Nine years on from the purchase of a mobile handset, a Guwahati-based customer has finally received good news after the Kamrup district Consumer Disputes Redressal Commission directed Sony Mobile company to compensate the complainant for not providing adequate post-sale services.
In a laudable ruling, the Kamrup district Consumer Disputes Redressal Commission has directed Sony Mobile company to compensate Nina Bairagi within 45 days after she reportedly faced a lot of duress regarding the purchase of a Sony mobile phone on August 10, 2015.
According to the complainant, she had purchased a mobile phone costing Rs 52,990 from Sony Centre in Guwahati's Christian Basti.

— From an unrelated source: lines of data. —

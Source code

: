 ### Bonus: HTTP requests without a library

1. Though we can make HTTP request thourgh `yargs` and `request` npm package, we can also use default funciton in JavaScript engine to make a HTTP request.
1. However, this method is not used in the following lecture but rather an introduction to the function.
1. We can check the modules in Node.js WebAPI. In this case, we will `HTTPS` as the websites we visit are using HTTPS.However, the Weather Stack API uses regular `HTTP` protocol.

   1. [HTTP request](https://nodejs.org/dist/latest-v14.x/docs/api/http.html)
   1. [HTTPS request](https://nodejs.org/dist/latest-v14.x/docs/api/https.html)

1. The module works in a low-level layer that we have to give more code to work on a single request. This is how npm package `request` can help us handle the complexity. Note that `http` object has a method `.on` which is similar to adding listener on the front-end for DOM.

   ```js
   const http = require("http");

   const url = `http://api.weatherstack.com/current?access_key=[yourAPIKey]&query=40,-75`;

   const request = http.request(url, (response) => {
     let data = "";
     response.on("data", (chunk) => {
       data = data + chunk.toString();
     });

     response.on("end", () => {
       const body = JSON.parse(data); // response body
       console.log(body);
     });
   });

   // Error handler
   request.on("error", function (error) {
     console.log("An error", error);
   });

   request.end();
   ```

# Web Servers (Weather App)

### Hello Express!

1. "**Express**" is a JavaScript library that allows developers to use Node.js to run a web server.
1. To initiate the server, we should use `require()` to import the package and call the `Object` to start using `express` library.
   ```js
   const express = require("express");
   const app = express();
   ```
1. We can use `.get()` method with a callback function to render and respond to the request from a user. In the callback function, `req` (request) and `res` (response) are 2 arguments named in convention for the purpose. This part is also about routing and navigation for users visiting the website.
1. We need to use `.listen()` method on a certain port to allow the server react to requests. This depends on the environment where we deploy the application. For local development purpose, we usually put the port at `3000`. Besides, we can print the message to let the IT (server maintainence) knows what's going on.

However, within a month, the phone was damaged and stopped working altogether after it slipped off her hand and fell. Subsequently, she took the phone to Rajgarh based authorized service centre of the company, but was told that the model would not be repaired there.

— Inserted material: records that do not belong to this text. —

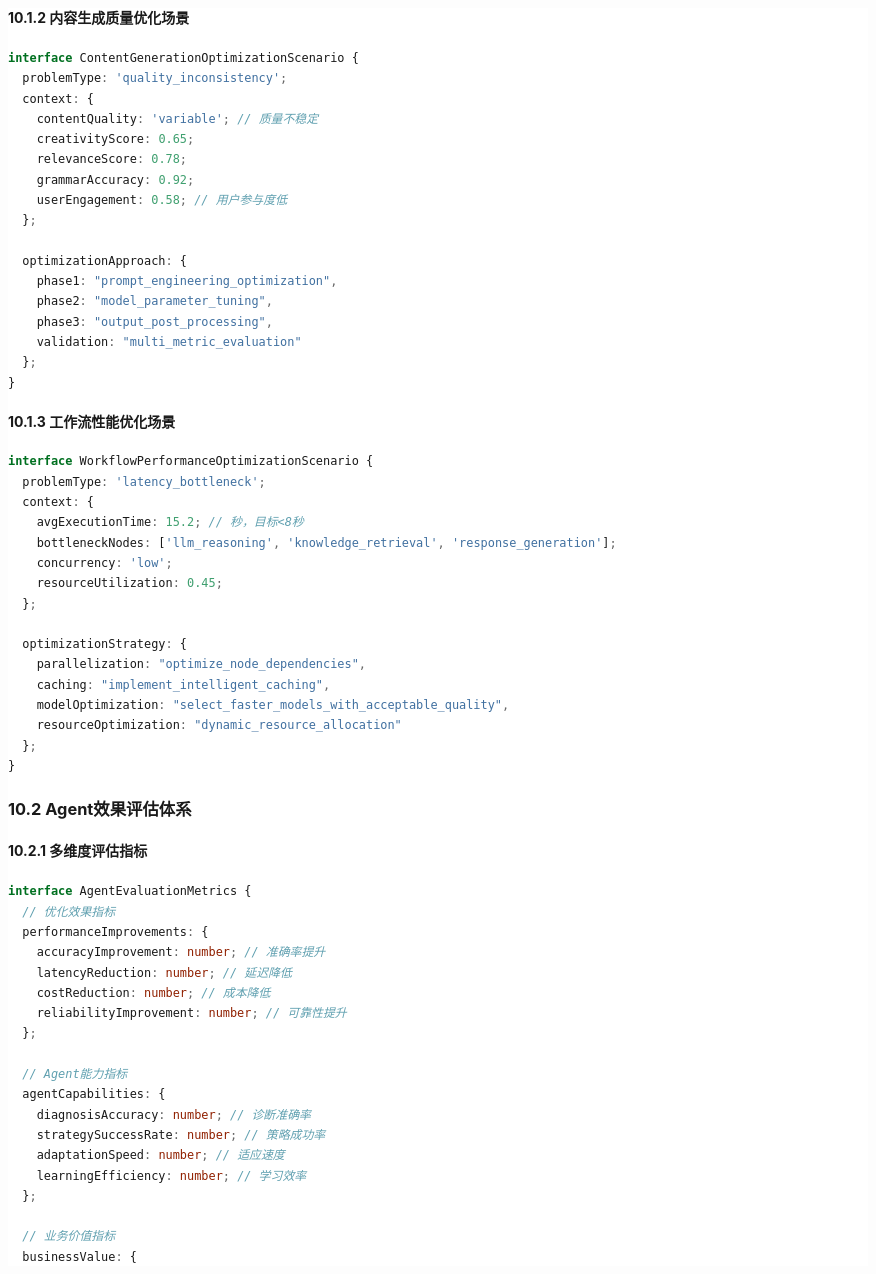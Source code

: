 #### 10.1.2 内容生成质量优化场景
```typescript
interface ContentGenerationOptimizationScenario {
  problemType: 'quality_inconsistency';
  context: {
    contentQuality: 'variable'; // 质量不稳定
    creativityScore: 0.65;
    relevanceScore: 0.78;
    grammarAccuracy: 0.92;
    userEngagement: 0.58; // 用户参与度低
  };
  
  optimizationApproach: {
    phase1: "prompt_engineering_optimization",
    phase2: "model_parameter_tuning", 
    phase3: "output_post_processing",
    validation: "multi_metric_evaluation"
  };
}
```

#### 10.1.3 工作流性能优化场景
```typescript
interface WorkflowPerformanceOptimizationScenario {
  problemType: 'latency_bottleneck';
  context: {
    avgExecutionTime: 15.2; // 秒，目标<8秒
    bottleneckNodes: ['llm_reasoning', 'knowledge_retrieval', 'response_generation'];
    concurrency: 'low';
    resourceUtilization: 0.45;
  };
  
  optimizationStrategy: {
    parallelization: "optimize_node_dependencies",
    caching: "implement_intelligent_caching",
    modelOptimization: "select_faster_models_with_acceptable_quality",
    resourceOptimization: "dynamic_resource_allocation"
  };
}
```

### 10.2 Agent效果评估体系

#### 10.2.1 多维度评估指标
```typescript
interface AgentEvaluationMetrics {
  // 优化效果指标
  performanceImprovements: {
    accuracyImprovement: number; // 准确率提升
    latencyReduction: number; // 延迟降低
    costReduction: number; // 成本降低
    reliabilityImprovement: number; // 可靠性提升
  };
  
  // Agent能力指标  
  agentCapabilities: {
    diagnosisAccuracy: number; // 诊断准确率
    strategySuccessRate: number; // 策略成功率
    adaptationSpeed: number; // 适应速度
    learningEfficiency: number; // 学习效率
  };
  
  // 业务价值指标
  businessValue: {
```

Instead, they offered to replace the phone with a new one. However, they sought Rs 25,000 on top of the price she already paid to purchase the phone just a month ago.

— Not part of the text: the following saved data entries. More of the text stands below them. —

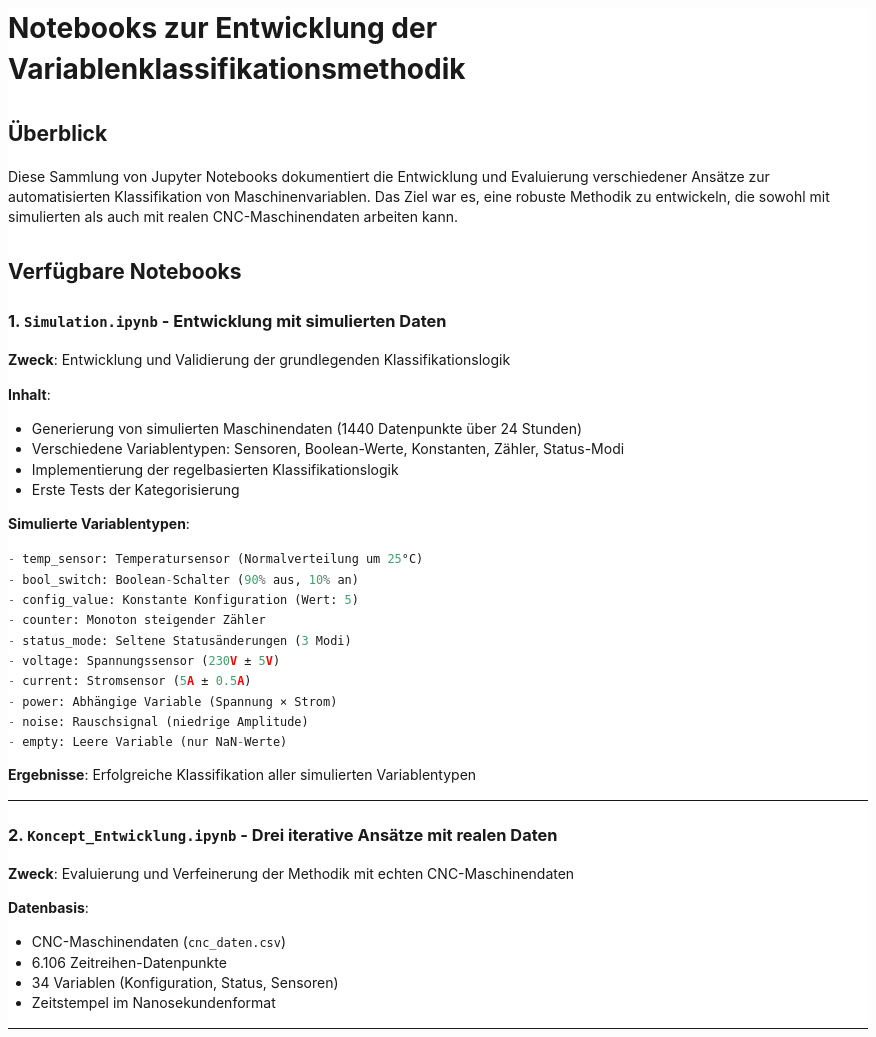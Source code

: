 # Notebooks zur Entwicklung der Variablenklassifikationsmethodik

## Überblick

Diese Sammlung von Jupyter Notebooks dokumentiert die Entwicklung und Evaluierung verschiedener Ansätze zur automatisierten Klassifikation von Maschinenvariablen. Das Ziel war es, eine robuste Methodik zu entwickeln, die sowohl mit simulierten als auch mit realen CNC-Maschinendaten arbeiten kann.

##  Verfügbare Notebooks

### 1. `Simulation.ipynb` - Entwicklung mit simulierten Daten
**Zweck**: Entwicklung und Validierung der grundlegenden Klassifikationslogik

**Inhalt**:
- Generierung von simulierten Maschinendaten (1440 Datenpunkte über 24 Stunden)
- Verschiedene Variablentypen: Sensoren, Boolean-Werte, Konstanten, Zähler, Status-Modi
- Implementierung der regelbasierten Klassifikationslogik
- Erste Tests der Kategorisierung

**Simulierte Variablentypen**:
```python
- temp_sensor: Temperatursensor (Normalverteilung um 25°C)
- bool_switch: Boolean-Schalter (90% aus, 10% an)  
- config_value: Konstante Konfiguration (Wert: 5)
- counter: Monoton steigender Zähler
- status_mode: Seltene Statusänderungen (3 Modi)
- voltage: Spannungssensor (230V ± 5V)
- current: Stromsensor (5A ± 0.5A)
- power: Abhängige Variable (Spannung × Strom)
- noise: Rauschsignal (niedrige Amplitude)
- empty: Leere Variable (nur NaN-Werte)
```

**Ergebnisse**: Erfolgreiche Klassifikation aller simulierten Variablentypen

---

### 2. `Koncept_Entwicklung.ipynb` - Drei iterative Ansätze mit realen Daten
**Zweck**: Evaluierung und Verfeinerung der Methodik mit echten CNC-Maschinendaten

**Datenbasis**: 
- CNC-Maschinendaten (`cnc_daten.csv`)
- 6.106 Zeitreihen-Datenpunkte
- 34 Variablen (Konfiguration, Status, Sensoren)
- Zeitstempel im Nanosekundenformat

---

Not agreeing to it, the complainant then e-mailed her issues to the New Delhi office of Sony Mobile several times. However, she received no response. When she could not avail the post-sale services at the authorized service centre, she approached the Consumers Legal Protection Forum with her complaint.
Based on her complaint, the forum's secretary and advocate Ajay Hazarika and administrator and advocate Subhash Mohan Sharma filed a case numbered 12/2016 against Sony Mobile on behalf of the Bairagi in February 2016.
Over the next nine years, the trial continued with lengthy arguments and testimonies. Finally, the commission through a directive issued against Sony Mobile for faulty service system and ordered it to compensate the victim within 45 days. The company has been ordered to fix the phone within that period and additionally pay the customer Rs 40,000 with 10 per cent interest and a further Rs 10,000 for the cost of the litigation.
If the company fails to adhere to the directive, it will have to pay a 12 per cent interest on the entire sum it is already liable to pay to the victim.